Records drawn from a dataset

Content starts

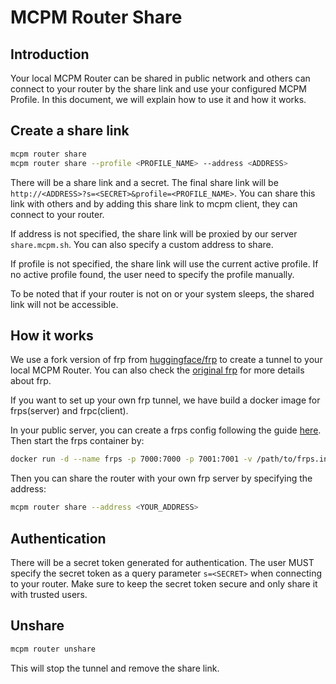 
# MCPM Router Share

## Introduction
Your local MCPM Router can be shared in public network and others can connect to your router by the share link and use your configured MCPM Profile. In this document, we will explain how to use it and how it works.

## Create a share link

```bash
mcpm router share
mcpm router share --profile <PROFILE_NAME> --address <ADDRESS>
```
There will be a share link and a secret. The final share link will be `http://<ADDRESS>?s=<SECRET>&profile=<PROFILE_NAME>`. You can share this link with others and by adding this share link to mcpm client, they can connect to your router.

If address is not specified, the share link will be proxied by our server `share.mcpm.sh`. You can also specify a custom address to share.

If profile is not specified, the share link will use the current active profile. If no active profile found, the user need to specify the profile manually.

To be noted that if your router is not on or your system sleeps, the shared link will not be accessible.

## How it works

We use a fork version of frp from [huggingface/frp](https://github.com/huggingface/frp) to create a tunnel to your local MCPM Router. You can also check the [original frp](https://github.com/fatedier/frp) for more details about frp.

If you want to set up your own frp tunnel, we have build a docker image for frps(server) and frpc(client).

In your public server, you can create a frps config following the guide [here](https://github.com/huggingface/frp?tab=readme-ov-file#setting-up-a-share-server). Then start the frps container by:
```bash
docker run -d --name frps -p 7000:7000 -p 7001:7001 -v /path/to/frps.ini:/frp/frps.ini ghcr.io/pathintegral-institute/frps:latest
```

Then you can share the router with your own frp server by specifying the address:
```bash
mcpm router share --address <YOUR_ADDRESS>
```

## Authentication
There will be a secret token generated for authentication. The user MUST specify the secret token as a query parameter `s=<SECRET>` when connecting to your router. Make sure to keep the secret token secure and only share it with trusted users.

## Unshare

```bash
mcpm router unshare
```

This will stop the tunnel and remove the share link.
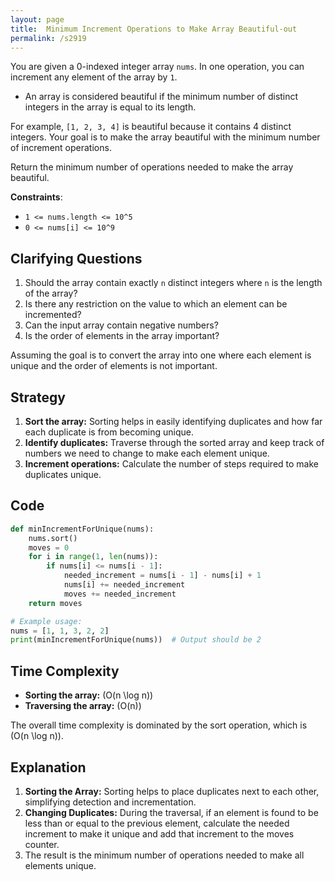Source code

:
 ```yaml
---
layout: page
title:  Minimum Increment Operations to Make Array Beautiful-out
permalink: /s2919
---
```


You are given a 0-indexed integer array `nums`. In one operation, you can increment any element of the array by `1`.

- An array is considered beautiful if the minimum number of distinct integers in the array is equal to its length.

For example, `[1, 2, 3, 4]` is beautiful because it contains 4 distinct integers.
Your goal is to make the array beautiful with the minimum number of increment operations. 

Return the minimum number of operations needed to make the array beautiful.

**Constraints**:
- `1 <= nums.length <= 10^5`
- `0 <= nums[i] <= 10^9`

## Clarifying Questions

1. Should the array contain exactly `n` distinct integers where `n` is the length of the array?
2. Is there any restriction on the value to which an element can be incremented?
3. Can the input array contain negative numbers?
4. Is the order of elements in the array important?

Assuming the goal is to convert the array into one where each element is unique and the order of elements is not important.

## Strategy

1. **Sort the array:** Sorting helps in easily identifying duplicates and how far each duplicate is from becoming unique.
2. **Identify duplicates:** Traverse through the sorted array and keep track of numbers we need to change to make each element unique.
3. **Increment operations:** Calculate the number of steps required to make duplicates unique.

## Code

```python
def minIncrementForUnique(nums):
    nums.sort()
    moves = 0
    for i in range(1, len(nums)):
        if nums[i] <= nums[i - 1]:
            needed_increment = nums[i - 1] - nums[i] + 1
            nums[i] += needed_increment
            moves += needed_increment
    return moves

# Example usage:
nums = [1, 1, 3, 2, 2]
print(minIncrementForUnique(nums))  # Output should be 2
```

## Time Complexity

- **Sorting the array:** \(O(n \log n)\)
- **Traversing the array:** \(O(n)\)

The overall time complexity is dominated by the sort operation, which is \(O(n \log n)\).

## Explanation

1. **Sorting the Array:** Sorting helps to place duplicates next to each other, simplifying detection and incrementation.
2. **Changing Duplicates:** During the traversal, if an element is found to be less than or equal to the previous element, calculate the needed increment to make it unique and add that increment to the moves counter.
3. The result is the minimum number of operations needed to make all elements unique.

Content ends

Your objective
Count the lines in the records above that contain the word "local", and give only the number.

Answer below
2